EXERCISE REQUIREMENTS = Copy all lines in the data that contain the string "OpenThread".

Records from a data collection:
= Beginning of Section =

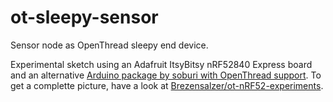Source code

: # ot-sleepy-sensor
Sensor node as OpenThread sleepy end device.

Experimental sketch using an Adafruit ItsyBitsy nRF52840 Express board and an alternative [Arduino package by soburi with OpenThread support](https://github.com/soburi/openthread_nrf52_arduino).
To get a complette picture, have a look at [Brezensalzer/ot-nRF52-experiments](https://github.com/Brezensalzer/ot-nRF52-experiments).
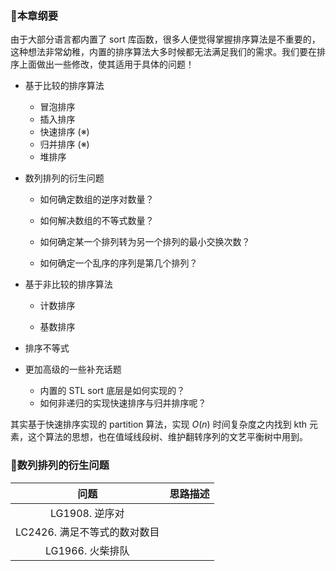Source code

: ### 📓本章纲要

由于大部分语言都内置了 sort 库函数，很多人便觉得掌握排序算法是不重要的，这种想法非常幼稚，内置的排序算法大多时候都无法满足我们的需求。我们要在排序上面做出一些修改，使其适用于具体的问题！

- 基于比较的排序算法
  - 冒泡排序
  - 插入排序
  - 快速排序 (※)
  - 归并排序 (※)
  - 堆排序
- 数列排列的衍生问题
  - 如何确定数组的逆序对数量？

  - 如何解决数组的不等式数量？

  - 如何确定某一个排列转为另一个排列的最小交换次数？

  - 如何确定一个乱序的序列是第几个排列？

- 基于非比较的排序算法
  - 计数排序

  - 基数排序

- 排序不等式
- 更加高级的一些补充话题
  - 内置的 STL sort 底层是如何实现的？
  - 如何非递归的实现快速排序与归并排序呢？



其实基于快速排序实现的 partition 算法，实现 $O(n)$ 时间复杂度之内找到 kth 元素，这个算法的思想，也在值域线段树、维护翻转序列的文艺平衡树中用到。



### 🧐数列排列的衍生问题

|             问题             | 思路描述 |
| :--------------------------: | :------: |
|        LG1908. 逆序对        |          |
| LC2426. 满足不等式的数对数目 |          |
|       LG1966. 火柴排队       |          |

= End of Section =
= Beginning of Section =

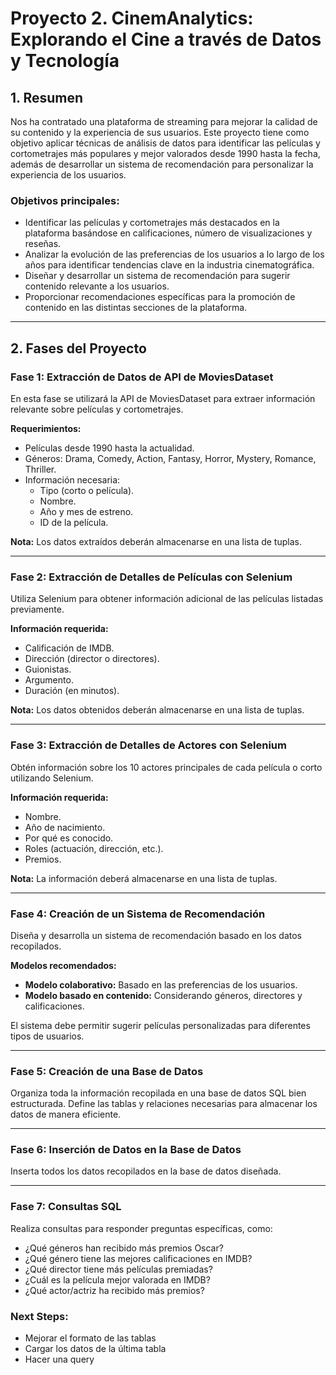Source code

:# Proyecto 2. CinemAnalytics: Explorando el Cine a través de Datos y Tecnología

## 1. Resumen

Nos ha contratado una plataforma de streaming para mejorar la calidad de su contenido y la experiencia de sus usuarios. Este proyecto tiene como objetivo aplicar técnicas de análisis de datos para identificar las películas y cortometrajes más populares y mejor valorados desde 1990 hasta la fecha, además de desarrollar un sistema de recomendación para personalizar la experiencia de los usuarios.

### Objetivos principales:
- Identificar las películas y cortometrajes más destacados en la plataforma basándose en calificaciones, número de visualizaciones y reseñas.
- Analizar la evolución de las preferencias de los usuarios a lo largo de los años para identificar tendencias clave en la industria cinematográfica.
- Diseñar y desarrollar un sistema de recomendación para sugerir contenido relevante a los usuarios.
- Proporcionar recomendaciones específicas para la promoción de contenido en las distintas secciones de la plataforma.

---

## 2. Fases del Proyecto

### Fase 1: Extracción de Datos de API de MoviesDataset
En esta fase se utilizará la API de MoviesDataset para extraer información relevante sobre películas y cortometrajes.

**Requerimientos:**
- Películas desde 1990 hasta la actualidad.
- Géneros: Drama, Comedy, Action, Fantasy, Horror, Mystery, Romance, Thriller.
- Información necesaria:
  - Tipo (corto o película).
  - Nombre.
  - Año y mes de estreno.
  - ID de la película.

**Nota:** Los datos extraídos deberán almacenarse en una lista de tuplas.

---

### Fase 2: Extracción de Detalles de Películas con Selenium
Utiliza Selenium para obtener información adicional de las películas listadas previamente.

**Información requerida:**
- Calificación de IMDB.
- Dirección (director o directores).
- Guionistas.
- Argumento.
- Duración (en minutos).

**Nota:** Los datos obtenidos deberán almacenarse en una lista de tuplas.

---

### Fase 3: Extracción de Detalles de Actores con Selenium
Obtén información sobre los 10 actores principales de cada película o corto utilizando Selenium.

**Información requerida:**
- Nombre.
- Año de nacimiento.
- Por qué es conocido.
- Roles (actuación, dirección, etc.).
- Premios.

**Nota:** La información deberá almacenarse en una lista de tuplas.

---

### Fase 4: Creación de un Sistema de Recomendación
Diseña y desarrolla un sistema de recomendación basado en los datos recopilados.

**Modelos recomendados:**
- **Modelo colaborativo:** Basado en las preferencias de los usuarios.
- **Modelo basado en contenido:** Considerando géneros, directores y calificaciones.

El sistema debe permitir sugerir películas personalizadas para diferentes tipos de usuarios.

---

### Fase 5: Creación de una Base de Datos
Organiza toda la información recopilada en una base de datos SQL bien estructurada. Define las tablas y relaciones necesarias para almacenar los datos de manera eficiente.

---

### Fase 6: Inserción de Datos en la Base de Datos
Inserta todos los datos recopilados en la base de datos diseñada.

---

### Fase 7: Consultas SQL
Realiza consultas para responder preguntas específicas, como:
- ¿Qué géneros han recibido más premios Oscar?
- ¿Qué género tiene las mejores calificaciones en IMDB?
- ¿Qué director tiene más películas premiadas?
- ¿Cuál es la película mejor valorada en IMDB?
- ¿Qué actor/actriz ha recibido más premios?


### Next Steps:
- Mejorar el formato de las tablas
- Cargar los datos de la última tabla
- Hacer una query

= End of Section =
= Beginning of Section =

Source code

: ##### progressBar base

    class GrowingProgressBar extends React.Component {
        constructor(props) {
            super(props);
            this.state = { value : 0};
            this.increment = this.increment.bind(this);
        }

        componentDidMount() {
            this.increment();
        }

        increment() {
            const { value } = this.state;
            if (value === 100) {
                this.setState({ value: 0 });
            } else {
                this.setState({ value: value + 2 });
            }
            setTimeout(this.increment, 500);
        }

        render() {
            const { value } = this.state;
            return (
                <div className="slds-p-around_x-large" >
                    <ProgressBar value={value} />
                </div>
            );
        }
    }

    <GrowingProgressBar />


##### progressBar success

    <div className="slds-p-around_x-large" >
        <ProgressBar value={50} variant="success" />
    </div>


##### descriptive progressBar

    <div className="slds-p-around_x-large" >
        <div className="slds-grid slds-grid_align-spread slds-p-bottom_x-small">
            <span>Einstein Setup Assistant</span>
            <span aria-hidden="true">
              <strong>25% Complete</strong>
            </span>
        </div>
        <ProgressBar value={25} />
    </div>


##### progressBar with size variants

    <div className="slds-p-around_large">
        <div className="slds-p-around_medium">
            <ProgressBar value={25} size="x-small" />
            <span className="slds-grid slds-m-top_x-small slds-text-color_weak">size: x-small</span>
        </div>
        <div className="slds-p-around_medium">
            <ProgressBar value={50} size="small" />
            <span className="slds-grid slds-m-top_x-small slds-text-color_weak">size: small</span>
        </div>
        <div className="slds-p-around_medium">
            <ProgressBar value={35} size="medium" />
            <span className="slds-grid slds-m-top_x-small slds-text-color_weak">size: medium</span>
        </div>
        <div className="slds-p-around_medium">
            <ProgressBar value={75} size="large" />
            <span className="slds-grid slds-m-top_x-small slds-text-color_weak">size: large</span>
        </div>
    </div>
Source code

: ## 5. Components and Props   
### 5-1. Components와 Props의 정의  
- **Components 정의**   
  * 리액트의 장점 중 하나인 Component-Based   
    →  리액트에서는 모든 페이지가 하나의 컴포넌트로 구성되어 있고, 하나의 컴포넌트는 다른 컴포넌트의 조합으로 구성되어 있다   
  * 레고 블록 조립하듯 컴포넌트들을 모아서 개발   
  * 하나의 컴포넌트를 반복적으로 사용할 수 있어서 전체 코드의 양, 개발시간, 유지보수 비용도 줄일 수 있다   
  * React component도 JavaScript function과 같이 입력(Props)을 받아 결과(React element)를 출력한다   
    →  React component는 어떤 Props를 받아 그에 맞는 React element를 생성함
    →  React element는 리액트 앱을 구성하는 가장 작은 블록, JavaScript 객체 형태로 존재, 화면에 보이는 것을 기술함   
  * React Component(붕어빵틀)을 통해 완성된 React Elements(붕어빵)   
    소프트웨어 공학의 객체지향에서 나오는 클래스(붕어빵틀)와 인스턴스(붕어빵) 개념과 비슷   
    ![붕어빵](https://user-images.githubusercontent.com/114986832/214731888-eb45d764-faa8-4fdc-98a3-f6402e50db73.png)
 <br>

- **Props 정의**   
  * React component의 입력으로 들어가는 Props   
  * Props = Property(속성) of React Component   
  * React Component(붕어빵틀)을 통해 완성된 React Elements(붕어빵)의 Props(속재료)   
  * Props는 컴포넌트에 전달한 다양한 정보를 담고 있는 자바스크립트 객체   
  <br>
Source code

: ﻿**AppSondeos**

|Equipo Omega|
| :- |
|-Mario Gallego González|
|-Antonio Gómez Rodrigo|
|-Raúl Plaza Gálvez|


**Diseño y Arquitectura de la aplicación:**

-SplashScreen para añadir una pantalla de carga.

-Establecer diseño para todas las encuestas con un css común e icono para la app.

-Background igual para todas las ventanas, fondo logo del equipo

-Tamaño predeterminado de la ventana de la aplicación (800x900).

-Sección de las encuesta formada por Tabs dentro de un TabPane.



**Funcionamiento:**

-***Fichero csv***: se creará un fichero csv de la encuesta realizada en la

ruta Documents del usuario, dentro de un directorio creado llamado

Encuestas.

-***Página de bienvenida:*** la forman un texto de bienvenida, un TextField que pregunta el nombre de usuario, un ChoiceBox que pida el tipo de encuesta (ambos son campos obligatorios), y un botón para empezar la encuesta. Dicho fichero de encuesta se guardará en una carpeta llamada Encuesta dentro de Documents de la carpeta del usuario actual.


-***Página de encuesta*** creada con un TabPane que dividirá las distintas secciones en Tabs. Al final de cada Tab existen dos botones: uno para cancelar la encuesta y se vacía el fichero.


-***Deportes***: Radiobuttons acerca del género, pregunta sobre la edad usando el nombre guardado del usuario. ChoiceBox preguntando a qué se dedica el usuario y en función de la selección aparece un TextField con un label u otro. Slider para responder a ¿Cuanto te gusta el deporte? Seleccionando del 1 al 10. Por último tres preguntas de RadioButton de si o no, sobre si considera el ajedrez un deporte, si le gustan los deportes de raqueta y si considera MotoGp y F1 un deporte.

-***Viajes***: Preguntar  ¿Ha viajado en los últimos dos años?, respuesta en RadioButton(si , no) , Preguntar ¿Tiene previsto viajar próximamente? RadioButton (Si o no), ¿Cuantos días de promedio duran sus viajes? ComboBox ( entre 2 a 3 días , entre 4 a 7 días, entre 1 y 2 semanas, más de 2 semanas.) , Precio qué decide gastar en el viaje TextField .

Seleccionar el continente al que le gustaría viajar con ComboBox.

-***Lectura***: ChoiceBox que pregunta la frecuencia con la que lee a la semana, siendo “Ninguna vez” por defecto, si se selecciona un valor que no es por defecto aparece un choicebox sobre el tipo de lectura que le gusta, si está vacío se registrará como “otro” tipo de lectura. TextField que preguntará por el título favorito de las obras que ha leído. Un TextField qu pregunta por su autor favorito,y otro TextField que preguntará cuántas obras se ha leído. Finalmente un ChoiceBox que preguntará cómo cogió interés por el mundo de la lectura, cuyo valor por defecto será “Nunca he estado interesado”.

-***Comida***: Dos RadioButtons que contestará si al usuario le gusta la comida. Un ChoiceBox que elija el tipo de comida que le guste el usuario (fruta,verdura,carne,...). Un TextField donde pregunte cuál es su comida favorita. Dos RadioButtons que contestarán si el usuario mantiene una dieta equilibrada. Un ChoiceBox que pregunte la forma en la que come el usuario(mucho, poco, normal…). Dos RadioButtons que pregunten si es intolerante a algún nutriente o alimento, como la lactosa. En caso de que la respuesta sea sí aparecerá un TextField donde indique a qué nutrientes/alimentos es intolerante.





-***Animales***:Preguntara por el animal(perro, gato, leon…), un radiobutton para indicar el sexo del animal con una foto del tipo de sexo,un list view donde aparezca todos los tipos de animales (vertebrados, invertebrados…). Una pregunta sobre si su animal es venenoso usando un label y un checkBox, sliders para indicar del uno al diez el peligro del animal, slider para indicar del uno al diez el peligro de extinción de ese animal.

= End of Section =

RESULT OF THIS TASK =
Sensor node as OpenThread sleepy end device.
Experimental sketch using an Adafruit ItsyBitsy nRF52840 Express board and an alternative [Arduino package by soburi with OpenThread support](https://github.com/soburi/openthread_nrf52_arduino).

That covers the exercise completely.